Ma il 14 giugno 1607 Caravaggio lascia la città imbarcandosi su una delle cinque galee di Fabrizio Sforza Colonna, uno dei figli della marchesa, e dirette all’isola di Malta. Probabilmente anche in questo trasferimento c’era lo zampino della sua potente protettrice, che sapeva come il gran maestro dell’Ordine dei Cavalieri di Malta Alof de Wignacourt fosse in affannosa ricerca di un grande artista da poter far lavorare sull’isola. Il 14 luglio Caravaggio è già lì e inizia subito un’attività vorticosa.
Per quanto lontano da Roma e dal continente, le commissioni gli arrivano senza problemi. Per il duca di Lorena dipinge, ad esempio, un’Annunciazione che è ancora custodita a Nancy. Il gran maestro, per legarlo a sé, prende una decisione fuori da ogni canone: lo nomina cavaliere e lo fa entrare nell’Ordine, chiedendo addirittura due dispense a Roma, perché quell’investitura era proibita per chi fosse colpevole di omicidio.
Della cerimonia solenne in cui Caravaggio ricevette la spada di cavaliere conosciamo anche la data: 14 luglio 1608. Sul quadro più importante lasciato sull’isola, la grande Decollazione di san Giovanni Battista, Caravaggio si firma orgogliosamente «f. [cioè fra] Michelangelo». Non sarebbe durata molto la gloria in terra di Malta. Il 18 agosto 1608 il pittore si trova coinvolto in una nuova rissa nella casa dell’organista della chiesa conventuale di San Giovanni, fra Prospero Coppini.
Il 27 agosto i responsabili vengono identificati e rinchiusi nel carcere del forte Sant’Angelo, un castello inviolabile, con le mura a picco sul mare. Il 6 ottobre il Venerabile Consiglio viene però informato che il cavaliere fra Michelangelo Merisi da Caravaggio è riuscito a fuggire. Com’è potuto accadere? Nella storia non si registra nessun precedente di fughe dal forte (da lì non si scappa neanche con un “paio d’ali”, riferiscono le cronache). Anche in questo frangente il pittore trova l’aiuto di Costanza Colonna.
Infatti il procuratore delle carceri era Girolamo Carafa, della famiglia legata da rapporti di parentela con i Colonna. Fu lui, con ogni probabilità, a farlo imbarcare su una delle feluche che tenevano i commerci tra Malta, la Sicilia e Napoli. Caravaggio sbarca a Siracusa, dove trova il suo vecchio amico degli anni romani Mario Minniti, che nel frattempo ha raccolto discreta gloria nella sua terra natale.
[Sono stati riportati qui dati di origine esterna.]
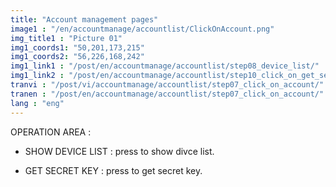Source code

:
 ```yaml
---
title: "Account management pages"
image1 : "/en/accountmanage/accountlist/ClickOnAccount.png"
img_title1 : "Picture 01"
img1_coords1: "50,201,173,215"
img1_coords2: "56,226,168,242"
img1_link1 : "/post/en/accountmanage/accountlist/step08_device_list/"
img1_link2 : "/post/en/accountmanage/accountlist/step10_click_on_get_secrect_key/"
tranvi : "/post/vi/accountmanage/accountlist/step07_click_on_account/"
tranen : "/post/en/accountmanage/accountlist/step07_click_on_account/"
lang : "eng"
---
```

OPERATION AREA :

- SHOW DEVICE LIST : press to show divce list.

- GET SECRET KEY : press to get secret key.		
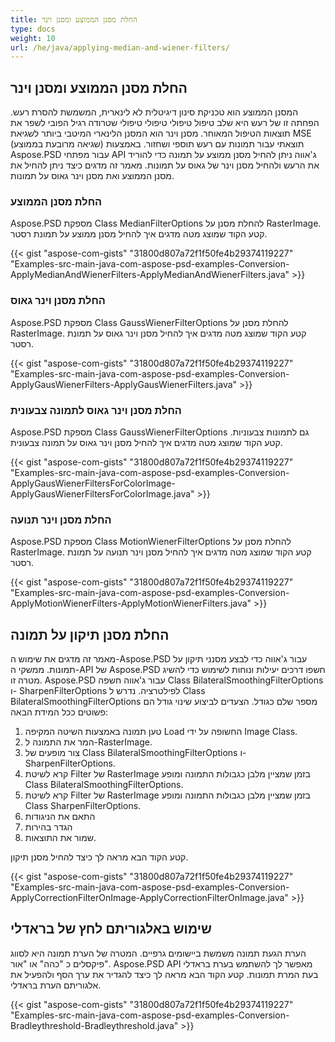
 ```yaml
---
title: החלת מסנן הממוצע ומסנן וינר
type: docs
weight: 10
url: /he/java/applying-median-and-wiener-filters/
---
```


## **החלת מסנן הממוצע ומסנן וינר**
המסנן הממוצע הוא טכניקת סינון דיגיטלית לא לינארית, המשמשת להסרת רעש. הפחתה זו של רעש היא שלב טיפול טיפולי טיפולי טיפולי שטרודה רגיל הפובי לשפר את תוצאות הטיפול המאוחר. מסנן וינר הוא המסנן הלינארי המיטבי ביותר לשגיאת MSE (שגיאה מרובעת בממוצע) תוצאתי עבור תמונות עם רעש תוספי ושחזור. באמצעות Aspose.PSD עבור מפתחי API ג'אווה ניתן להחיל מסנן ממוצע על תמונה כדי להוריד את הרעש ולהחיל מסנן וינר של גאוס על תמונות. מאמר זה מדגים כיצד ניתן להחיל את מסנן הממוצע ואת מסנן וינר גאוס על תמונות.

### **החלת מסנן הממוצע**
Aspose.PSD מספקת Class MedianFilterOptions להחלת מסנן על RasterImage. קטע הקוד שמוצג מטה מדגים איך להחיל מסנן ממוצע על תמונת רסטר.

{{< gist "aspose-com-gists" "31800d807a72f1f50fe4b29374119227" "Examples-src-main-java-com-aspose-psd-examples-Conversion-ApplyMedianAndWienerFilters-ApplyMedianAndWienerFilters.java" >}}

### **החלת מסנן וינר גאוס**
Aspose.PSD מספקת Class GaussWienerFilterOptions להחלת מסנן על RasterImage. קטע הקוד שמוצג מטה מדגים איך להחיל מסנן וינר גאוס על תמונת רסטר.

{{< gist "aspose-com-gists" "31800d807a72f1f50fe4b29374119227" "Examples-src-main-java-com-aspose-psd-examples-Conversion-ApplyGausWienerFilters-ApplyGausWienerFilters.java" >}}

### **החלת מסנן וינר גאוס לתמונה צבעונית**
Aspose.PSD מספקת Class GaussWienerFilterOptions גם לתמונות צבעוניות. קטע הקוד שמוצג מטה מדגים איך להחיל מסנן וינר גאוס על תמונה צבעונית.

{{< gist "aspose-com-gists" "31800d807a72f1f50fe4b29374119227" "Examples-src-main-java-com-aspose-psd-examples-Conversion-ApplyGausWienerFiltersForColorImage-ApplyGausWienerFiltersForColorImage.java" >}}

### **החלת מסנן וינר תנועה**
Aspose.PSD מספקת Class MotionWienerFilterOptions להחלת מסנן על RasterImage. קטע הקוד שמוצג מטה מדגים איך להחיל מסנן וינר תנועה על תמונת רסטר.

{{< gist "aspose-com-gists" "31800d807a72f1f50fe4b29374119227" "Examples-src-main-java-com-aspose-psd-examples-Conversion-ApplyMotionWienerFilters-ApplyMotionWienerFilters.java" >}}

## **החלת מסנן תיקון על תמונה**
מאמר זה מדגים את שימוש ה-Aspose.PSD עבור ג'אווה כדי לבצע מסנני תיקון על תמונות. ממשקי ה-API של Aspose.PSD חשפו דרכים יעילות ונוחות לשימוש כדי להשיג מטרה זו. Aspose.PSD עבור ג'אווה חשפה Class BilateralSmoothingFilterOptions ו- SharpenFilterOptions לפילטרציה. נדרש ל Class BilateralSmoothingFilterOptions מספר שלם כגודל. הצעדים לביצוע שינוי גודל הם פשוטים ככל המידת הבאה:


1. טען תמונה באמצעות השיטה המקיפה Load החשופה על ידי Image Class.
1. המר את התמונה ל-RasterImage.
1. צור מופעים של Class BilateralSmoothingFilterOptions ו- SharpenFilterOptions.
1. קרא לשיטת Filter של RasterImage בזמן שמציין מלבן כגבולות התמונה ומופע Class BilateralSmoothingFilterOptions.
1. קרא לשיטת Filter של RasterImage בזמן שמציין מלבן כגבולות התמונה ומופע Class SharpenFilterOptions.
1. התאם את הניגודות
1. הגדר בהירות
1. שמור את התוצאות.

קטע הקוד הבא מראה לך כיצד להחיל מסנן תיקון.

{{< gist "aspose-com-gists" "31800d807a72f1f50fe4b29374119227" "Examples-src-main-java-com-aspose-psd-examples-Conversion-ApplyCorrectionFilterOnImage-ApplyCorrectionFilterOnImage.java" >}}

## **שימוש באלגוריתם לחץ של בראדלי**
הערת הגעת תמונה משמשת ביישומים גרפיים. המטרה של הערת תמונה היא לסווג פיקסלים כ "כהה" או "אור". Aspose.PSD API מאפשר לך להשתמש בערת בראדלי בעת המרת תמונות. קטע הקוד הבא מראה לך כיצד להגדיר את ערך הסף ולהפעיל את אלגוריתם הערת בראדלי.

{{< gist "aspose-com-gists" "31800d807a72f1f50fe4b29374119227" "Examples-src-main-java-com-aspose-psd-examples-Conversion-Bradleythreshold-Bradleythreshold.java" >}}
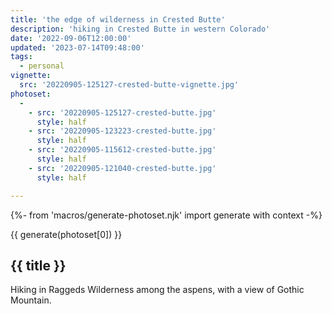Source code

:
 ```yaml
---
title: 'the edge of wilderness in Crested Butte'
description: 'hiking in Crested Butte in western Colorado'
date: '2022-09-06T12:00:00'
updated: '2023-07-14T09:48:00'
tags:
  - personal
vignette:
  src: '20220905-125127-crested-butte-vignette.jpg'
photoset:
  - 
    - src: '20220905-125127-crested-butte.jpg'
      style: half
    - src: '20220905-123223-crested-butte.jpg'
      style: half
    - src: '20220905-115612-crested-butte.jpg'
      style: half
    - src: '20220905-121040-crested-butte.jpg'
      style: half

---
```


{%- from 'macros/generate-photoset.njk' import generate with context -%}

{{ generate(photoset[0]) }}

## {{ title }}

Hiking in Raggeds Wilderness among the aspens, with a view of Gothic Mountain.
Ai committenti sull’isola non par vero di poter disporre del pittore più ricercato del momento, sebbene Caravaggio continui a sentirsi un uomo braccato, anche perché ora al bando papale si è aggiunta l’ira furiosa del gran maestro che lo vorrebbe a Malta per la giusta punizione.
Racconta un biografo dei pittori siciliani, il Susinno, che Caravaggio «andava a letto vestito, con il pugnale al fianco che mai lasciava». A Siracusa dipinge il grande Seppellimento di santa Lucia. A Messina e Palermo lo prendono sotto la loro protezione i Cappuccini, per i quali dipinge un’Adorazione dei pastori e una Natività (quella di Palermo, trafugata vent’anni fa e mai più rintracciata).
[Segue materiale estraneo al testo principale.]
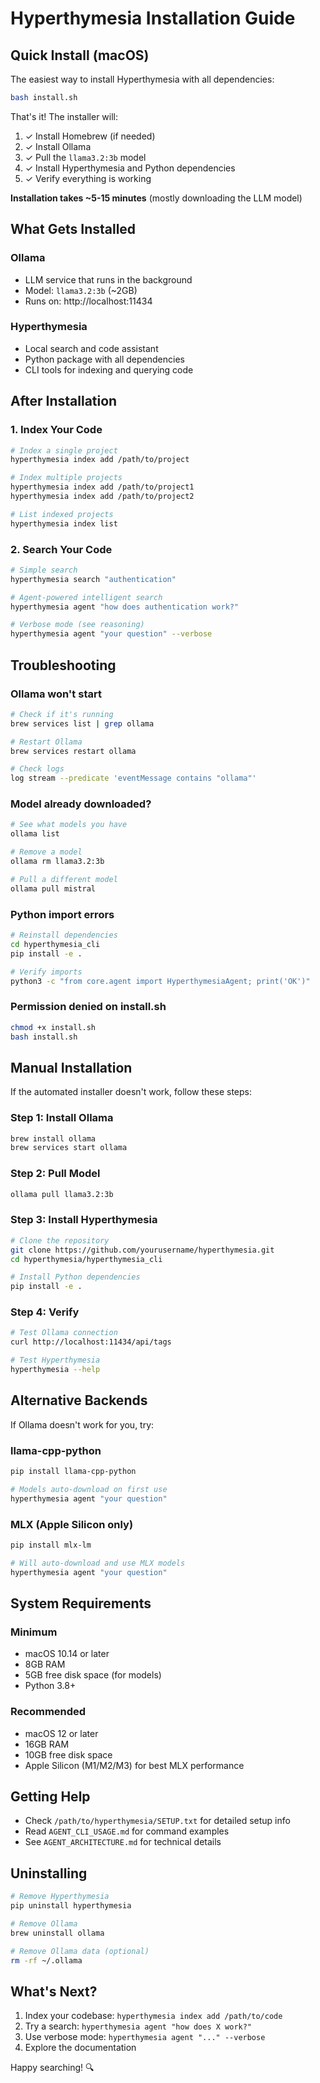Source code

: # Hyperthymesia Installation Guide

## Quick Install (macOS)

The easiest way to install Hyperthymesia with all dependencies:

```bash
bash install.sh
```

That's it! The installer will:
1. ✓ Install Homebrew (if needed)
2. ✓ Install Ollama
3. ✓ Pull the `llama3.2:3b` model
4. ✓ Install Hyperthymesia and Python dependencies
5. ✓ Verify everything is working

**Installation takes ~5-15 minutes** (mostly downloading the LLM model)

## What Gets Installed

### Ollama
- LLM service that runs in the background
- Model: `llama3.2:3b` (~2GB)
- Runs on: http://localhost:11434

### Hyperthymesia
- Local search and code assistant
- Python package with all dependencies
- CLI tools for indexing and querying code

## After Installation

### 1. Index Your Code

```bash
# Index a single project
hyperthymesia index add /path/to/project

# Index multiple projects
hyperthymesia index add /path/to/project1
hyperthymesia index add /path/to/project2

# List indexed projects
hyperthymesia index list
```

### 2. Search Your Code

```bash
# Simple search
hyperthymesia search "authentication"

# Agent-powered intelligent search
hyperthymesia agent "how does authentication work?"

# Verbose mode (see reasoning)
hyperthymesia agent "your question" --verbose
```

## Troubleshooting

### Ollama won't start
```bash
# Check if it's running
brew services list | grep ollama

# Restart Ollama
brew services restart ollama

# Check logs
log stream --predicate 'eventMessage contains "ollama"'
```

### Model already downloaded?
```bash
# See what models you have
ollama list

# Remove a model
ollama rm llama3.2:3b

# Pull a different model
ollama pull mistral
```

### Python import errors
```bash
# Reinstall dependencies
cd hyperthymesia_cli
pip install -e .

# Verify imports
python3 -c "from core.agent import HyperthymesiaAgent; print('OK')"
```

### Permission denied on install.sh
```bash
chmod +x install.sh
bash install.sh
```

## Manual Installation

If the automated installer doesn't work, follow these steps:

### Step 1: Install Ollama

```bash
brew install ollama
brew services start ollama
```

### Step 2: Pull Model

```bash
ollama pull llama3.2:3b
```

### Step 3: Install Hyperthymesia

```bash
# Clone the repository
git clone https://github.com/yourusername/hyperthymesia.git
cd hyperthymesia/hyperthymesia_cli

# Install Python dependencies
pip install -e .
```

### Step 4: Verify

```bash
# Test Ollama connection
curl http://localhost:11434/api/tags

# Test Hyperthymesia
hyperthymesia --help
```

## Alternative Backends

If Ollama doesn't work for you, try:

### llama-cpp-python
```bash
pip install llama-cpp-python

# Models auto-download on first use
hyperthymesia agent "your question"
```

### MLX (Apple Silicon only)
```bash
pip install mlx-lm

# Will auto-download and use MLX models
hyperthymesia agent "your question"
```

## System Requirements

### Minimum
- macOS 10.14 or later
- 8GB RAM
- 5GB free disk space (for models)
- Python 3.8+

### Recommended
- macOS 12 or later
- 16GB RAM
- 10GB free disk space
- Apple Silicon (M1/M2/M3) for best MLX performance

## Getting Help

- Check `/path/to/hyperthymesia/SETUP.txt` for detailed setup info
- Read `AGENT_CLI_USAGE.md` for command examples
- See `AGENT_ARCHITECTURE.md` for technical details

## Uninstalling

```bash
# Remove Hyperthymesia
pip uninstall hyperthymesia

# Remove Ollama
brew uninstall ollama

# Remove Ollama data (optional)
rm -rf ~/.ollama
```

## What's Next?

1. Index your codebase: `hyperthymesia index add /path/to/code`
2. Try a search: `hyperthymesia agent "how does X work?"`
3. Use verbose mode: `hyperthymesia agent "..." --verbose`
4. Explore the documentation

Happy searching! 🔍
In tutti e due i dipinti Caravaggio adotta la soluzione iconografica della “Madonna dell’umiltà”, con Maria cioè stesa a terra (humilitas infatti ha la sua radice in humus). A Palermo inserisce nella tela anche san Francesco, che, come dice una delle biografie del Poverello d’Assisi, «stava davanti alla mangiatoia, pieno di singhiozzi, vinto dalla tenerezza, e colmo di gioia meravigliosa». Per la commissione messinese, destinata alla chiesa di Santa Maria della Concezione, incassa la stratosferica cifra di 1.000 ducati d’oro.
Il perdono del Papa
Ma Caravaggio, racconta sempre il Susinno, è ormai un uomo «dal cervello stravolto». A settembre 1609 riprende la rotta per Napoli, dove viene ancora accolto nel Palazzo Cellamare dei Colonna a Chiaia. Il 24 ottobre, un nuovo fattaccio di violenza: durante una rissa all’osteria del Cerriglio, la più celebre di Napoli, Caravaggio viene gravemente ferito.
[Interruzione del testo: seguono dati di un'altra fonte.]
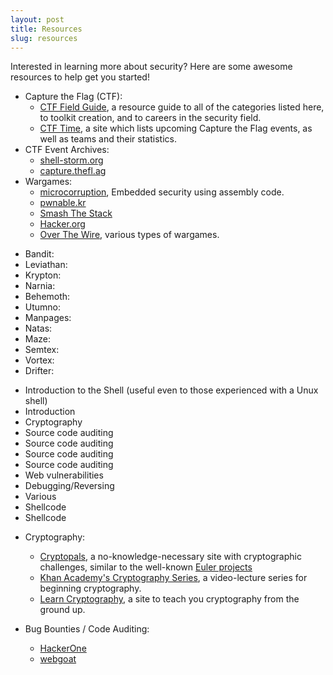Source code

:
 ```yaml
---
layout: post
title: Resources
slug: resources
---
```


Interested in learning more about security?  Here are some awesome resources to help
get you started!

* Capture the Flag (CTF):
    * [CTF Field Guide](https://trailofbits.github.io/ctf/index.html), a resource guide to all of the categories listed here, to toolkit creation, and to careers in the security field.
    * [CTF Time](https://ctftime.org/), a site which lists upcoming Capture the Flag events, as well as teams and their statistics.
* CTF Event Archives:
    * [shell-storm.org](http://shell-storm.org/repo/CTF/)
    * [capture.thefl.ag](http://captf.com)
* Wargames:
    * [microcorruption](http://microcorruption.com), Embedded security using assembly code.
    * [pwnable.kr](http://pwnable.kr/)
    * [Smash The Stack](http://smashthestack.org/)
    * [Hacker.org](http://hacker.org)
    * [Over The Wire](http://overthewire.org/wargames/), various types of wargames.

<div id="overthewire_games">
<!-- The div, ul, and li tags are used here only to align the game descriptions. -->
<ul class="multicolumn-left">
<li>Bandit:</li>
<li>Leviathan:</li>
<li>Krypton:</li>
<li>Narnia:</li>
<li>Behemoth:</li>
<li>Utumno:</li>
<li>Manpages:</li>
<li>Natas:</li>
<li>Maze:</li>
<li>Semtex:</li>
<li>Vortex:</li>
<li>Drifter:</li>
</ul>
<ul class="multicolumn-other">
<li>Introduction to the Shell (useful even to those experienced with a Unux shell)</li> <!-- Bandit -->
<li>Introduction</li>         <!-- Leviathan -->
<li>Cryptography</li>         <!-- Krypton   -->
<li>Source code auditing</li> <!-- Narnia    -->
<li>Source code auditing</li> <!-- Behemoth  -->
<li>Source code auditing</li> <!-- Utumno    -->
<li>Source code auditing</li> <!-- Manpages  -->
<li>Web vulnerabilities</li>  <!-- Natas     -->
<li>Debugging/Reversing</li>  <!-- Maze      -->
<li>Various</li>              <!-- Semtex    -->
<li>Shellcode</li>            <!-- Vortex    -->
<li>Shellcode</li>            <!-- Drifter   -->
</ul>
</div>

* Cryptography:

    * [Cryptopals](http://cryptopals.com/), a no-knowledge-necessary site with cryptographic challenges, similar to the well-known [Euler projects](https://projecteuler.net/)
    * [Khan Academy's Cryptography Series](https://www.khanacademy.org/computing/computer-science/cryptography), a video-lecture series for beginning cryptography.
    * [Learn Cryptography](http://learncryptography.com/), a site to teach you cryptography from the ground up.
* Bug Bounties / Code Auditing:
    * [HackerOne](https://hackerone.com/internet-bug-bounty)
    * [webgoat](https://code.google.com/p/webgoat/)

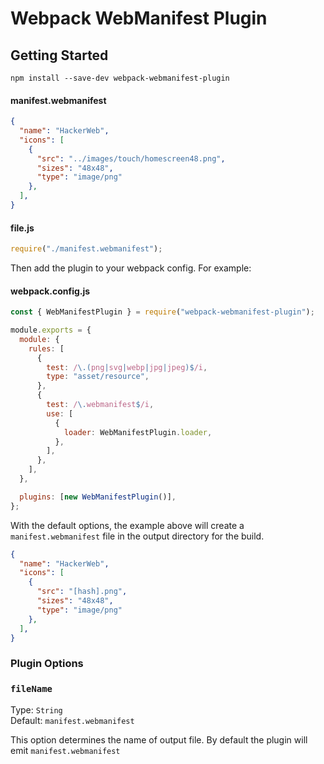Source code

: # Webpack WebManifest Plugin

## Getting Started

```console
npm install --save-dev webpack-webmanifest-plugin
```

#### manifest.webmanifest
```json
{
  "name": "HackerWeb",
  "icons": [
    {
      "src": "../images/touch/homescreen48.png",
      "sizes": "48x48",
      "type": "image/png"
    },
  ],
}
```

#### file.js
```js
require("./manifest.webmanifest");
```

Then add the plugin to your webpack config. For example:

#### webpack.config.js
```js
const { WebManifestPlugin } = require("webpack-webmanifest-plugin");

module.exports = {
  module: {
    rules: [
      {
        test: /\.(png|svg|webp|jpg|jpeg)$/i,
        type: "asset/resource",
      },
      {
        test: /\.webmanifest$/i,
        use: [
          {
            loader: WebManifestPlugin.loader,
          },
        ],
      },
    ],
  },

  plugins: [new WebManifestPlugin()],
};
```

With the default options, the example above will create a `manifest.webmanifest` file in the output directory for the build.

```json
{
  "name": "HackerWeb",
  "icons": [
    {
      "src": "[hash].png",
      "sizes": "48x48",
      "type": "image/png"
    },
  ],
}
```

### Plugin Options

### `fileName`

Type: `String`<br>
Default: `manifest.webmanifest`

This option determines the name of output file. By default the plugin will emit `manifest.webmanifest`

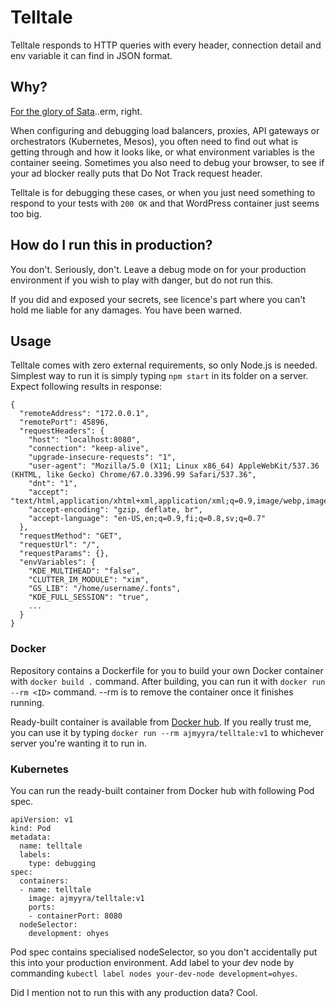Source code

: # Telltale

Telltale responds to HTTP queries with every header, connection detail and env variable it can find in JSON format.

## Why?

[For the glory of Sata](http://weknowmemes.com/wp-content/uploads/2012/02/why-for-the-glory-of-satan-of-course.jpg)..erm, right.

When configuring and debugging load balancers, proxies, API gateways or orchestrators (Kubernetes, Mesos), you often need to find out what is getting through and how it looks like, or what environment variables is the container seeing. Sometimes you also need to debug your browser, to see if your ad blocker really puts that Do Not Track request header.

Telltale is for debugging these cases, or when you just need something to respond to your tests with `200 OK` and that WordPress container just seems too big.

## How do I run this in production?

You don't. Seriously, don't. Leave a debug mode on for your production environment if you wish to play with danger, but do not run this.

If you did and exposed your secrets, see licence's part where you can't hold me liable for any damages. You have been warned.

## Usage

Telltale comes with zero external requirements, so only Node.js is needed. Simplest way to run it is simply typing `npm start` in its folder on a server. Expect following results in response:

```
{
  "remoteAddress": "172.0.0.1",
  "remotePort": 45896,
  "requestHeaders": {
    "host": "localhost:8080",
    "connection": "keep-alive",
    "upgrade-insecure-requests": "1",
    "user-agent": "Mozilla/5.0 (X11; Linux x86_64) AppleWebKit/537.36 (KHTML, like Gecko) Chrome/67.0.3396.99 Safari/537.36",
    "dnt": "1",
    "accept": "text/html,application/xhtml+xml,application/xml;q=0.9,image/webp,image/apng,*/*;q=0.8",
    "accept-encoding": "gzip, deflate, br",
    "accept-language": "en-US,en;q=0.9,fi;q=0.8,sv;q=0.7"
  },
  "requestMethod": "GET",
  "requestUrl": "/",
  "requestParams": {},
  "envVariables": {
    "KDE_MULTIHEAD": "false",
    "CLUTTER_IM_MODULE": "xim",
    "GS_LIB": "/home/username/.fonts",
    "KDE_FULL_SESSION": "true",
    ...
  }
}
```

### Docker

Repository contains a Dockerfile for you to build your own Docker container with `docker build .` command. After building, you can run it with `docker run --rm <ID>` command. --rm is to remove the container once it finishes running.

Ready-built container is available from [Docker hub](https://hub.docker.com/r/ajmyyra/telltale/). If you really trust me, you can use it by typing `docker run --rm ajmyyra/telltale:v1` to whichever server you're wanting it to run in. 

### Kubernetes

You can run the ready-built container from Docker hub with following Pod spec.

```
apiVersion: v1
kind: Pod
metadata:
  name: telltale
  labels:
    type: debugging
spec:
  containers:
  - name: telltale
    image: ajmyyra/telltale:v1
    ports:
    - containerPort: 8080
  nodeSelector:
    development: ohyes
```

Pod spec contains specialised nodeSelector, so you don't accidentally put this into your production environment. Add label to your dev node by commanding `kubectl label nodes your-dev-node development=ohyes`.

Did I mention not to run this with any production data? Cool.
Il suo disegno è quello di tornare a Roma. Per questo ha chiesto la grazia papale. E per dare testimonianza del suo pentimento dipinge un Davide con la testa di Golia, in cui il gigante filisteo ha il suo stesso volto. E sul volto si leggono i segni dell’aggressione subita al Cerriglio. L’attività dell’artista continua a essere vorticosa. Da Genova gli arriva una commissione molto pressante da Marcantonio Doria: in onore della figliastra che aveva preso il velo vuole un Martirio di sant’Orsola.
Caravaggio lo dipinge velocemente e per stringere i tempi lo mette ad asciugare al sole di un terrazzo napoletano: ancor oggi sulla tela si vedono i segni di quell’operazione affrettata. Il quadro comunque parte il 27 maggio per Genova. Nel frattempo anche Caravaggio stava preparandosi al suo viaggio decisivo, nel tentativo di rientrare a Roma.
Nell’estate del 1610 s’imbarca su una feluca a Chiaia: in tasca ha il salvacondotto, firmato dal cardinale Ferdinando Gonzaga, che contiene il perdono del Papa; nella stiva carica molti quadri, alcuni dei quali richiesti dal cardinal Scipione, nipote di Paolo V. La feluca fa tappa a Palo, un porticciolo tra la foce del Tevere e Civitavecchia. Caravaggio, appena sceso, viene arrestato dal capitano della fortezza. Probabilmente si tratta di uno scambio di persona. Fatto sta che la nave parte senza di lui; e lui deve comperarsi la libertà a caro prezzo. S’incammina verso Porto Ercole, dove la feluca si era diretta. Cento chilometri a nord, in mezzo alla calura e attraversando zone paludose. Quando arriva è oramai allo stremo.
Viene accolto dalla locale Confraternita dei Pellegrini e lì muore. È il 10 luglio. Il 28 la notizia arrivò a Roma. Il cardinal Scipione, preoccupato, si mise subito in contatto con la marchesa Costanza per sapere che fine avessero fatto i suoi quadri. Ne recuperò due, il David con la testa di Golia e un San Giovannino alla fonte, ancora oggi nella Galleria Borghese. Così era finita la storia di quel lombardo dagli «occhi vivaci e incaverniti» (Giulio Cesare Gigli), che in vita sua aveva dipinto solo «l’accaduto, nient’altro che l’accaduto» (Roberto Longhi).